The Shape of Water Review
After watching the Oscars, I was excited that Guillermo Del
Toro’s The Shape of Water won Best Picture. I hadn’t seen the movie at the
time, but I was just excited that a science fiction movie won the award. I
decided to watch it the next night and boy was I disappointed. I don’t normally
agree with the movies that win Best Picture, and I’ve come to accept that. My
favorite movies of the year just don’t align with what the Oscar’s have in
mind, and I get that. But I didn’t find anything particularly amazing or unique
about The Shape of Water, honestly, I thought it was a tale as old as time.
The shape of Water is pretty much a retrofuture/steampunk
reimagining of Disney’s Beauty and the Beast. Its protagonist is a young,
brunette girl with a specific attribute to set them apart from society (Belle
with her intelligence, and Elisa being mute). Both films took place during a
time period where it was difficult for women to be independent, but both
characters still manage to do so.
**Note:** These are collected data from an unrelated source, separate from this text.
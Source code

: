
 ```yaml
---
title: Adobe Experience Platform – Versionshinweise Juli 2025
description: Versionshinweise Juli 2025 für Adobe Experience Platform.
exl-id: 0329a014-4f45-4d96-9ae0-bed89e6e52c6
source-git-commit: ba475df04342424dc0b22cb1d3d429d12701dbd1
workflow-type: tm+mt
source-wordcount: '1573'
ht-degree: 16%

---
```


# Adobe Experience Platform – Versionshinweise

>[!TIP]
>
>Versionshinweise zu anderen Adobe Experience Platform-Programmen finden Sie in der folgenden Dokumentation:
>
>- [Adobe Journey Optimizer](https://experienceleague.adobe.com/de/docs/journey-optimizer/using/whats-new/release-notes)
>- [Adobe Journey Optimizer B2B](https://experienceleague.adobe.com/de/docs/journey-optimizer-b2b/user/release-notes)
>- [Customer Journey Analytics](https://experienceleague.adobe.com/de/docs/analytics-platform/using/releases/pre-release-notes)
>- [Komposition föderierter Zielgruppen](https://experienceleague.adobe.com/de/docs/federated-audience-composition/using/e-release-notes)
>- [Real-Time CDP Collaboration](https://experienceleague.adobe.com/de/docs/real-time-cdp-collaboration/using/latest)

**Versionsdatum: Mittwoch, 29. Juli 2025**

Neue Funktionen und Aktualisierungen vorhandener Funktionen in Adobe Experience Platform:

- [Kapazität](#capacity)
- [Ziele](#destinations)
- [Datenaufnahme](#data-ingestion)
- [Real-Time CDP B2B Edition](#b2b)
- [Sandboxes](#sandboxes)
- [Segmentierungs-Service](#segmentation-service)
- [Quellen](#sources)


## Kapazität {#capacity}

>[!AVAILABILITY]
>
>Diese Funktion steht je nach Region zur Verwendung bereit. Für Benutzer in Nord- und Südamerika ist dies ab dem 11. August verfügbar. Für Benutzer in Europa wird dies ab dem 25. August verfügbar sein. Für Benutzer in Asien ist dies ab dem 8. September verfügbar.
At home, they live with an older man who fails
at his job (Maurice being deemed an insane inventor, and Giles not succeeding
as a painter). The physically strong testosterone fueled macho man as the main antagonist.
The female lead falling in love with a creature that people don’t understand
and are afraid of, but in actuality, is caring and loving once you get passed
the monster-like exterior.
From my understanding, there was supposed to be some
enlightening realization moment at the end of the movie, where we learn Elisa
is some sort of human/fish hybrid, but it felt lame, obvious, and just left us
with more questions than answers. At the start of the film we see Elisa with 3
scars on each side of her neck, and my immediate reaction was “hmm, they look
like gills.” We learn in the finale that The Asset “healed” her scars and
turned them into gills so she could breathe underwater. First off, it was
obvious from the very beginning that they were gills. 3 slits on each side of
her neck? That’s way too coincidental to be just a coincidence. Secondly, that
leaves us with a plethora of unanswered questions. Were her parents a fish
creature and a human? Was she created in a lab? How did she get to Baltimore? Are
there more amphibious monsters? The twist didn’t reveal anything that wasn’t
already alluded to, so it felt unnecessary.
There were a few spins put on the film to make it stand out
a little, like Elisa and The Asset communicating through sign language, and the
Russian spy subplot, but it still felt like the movie was just one overused
trope after the other. Despite winning the award for Best Picture, The Shape of
Water wasn’t anything that special, so I’m giving it a 6/10.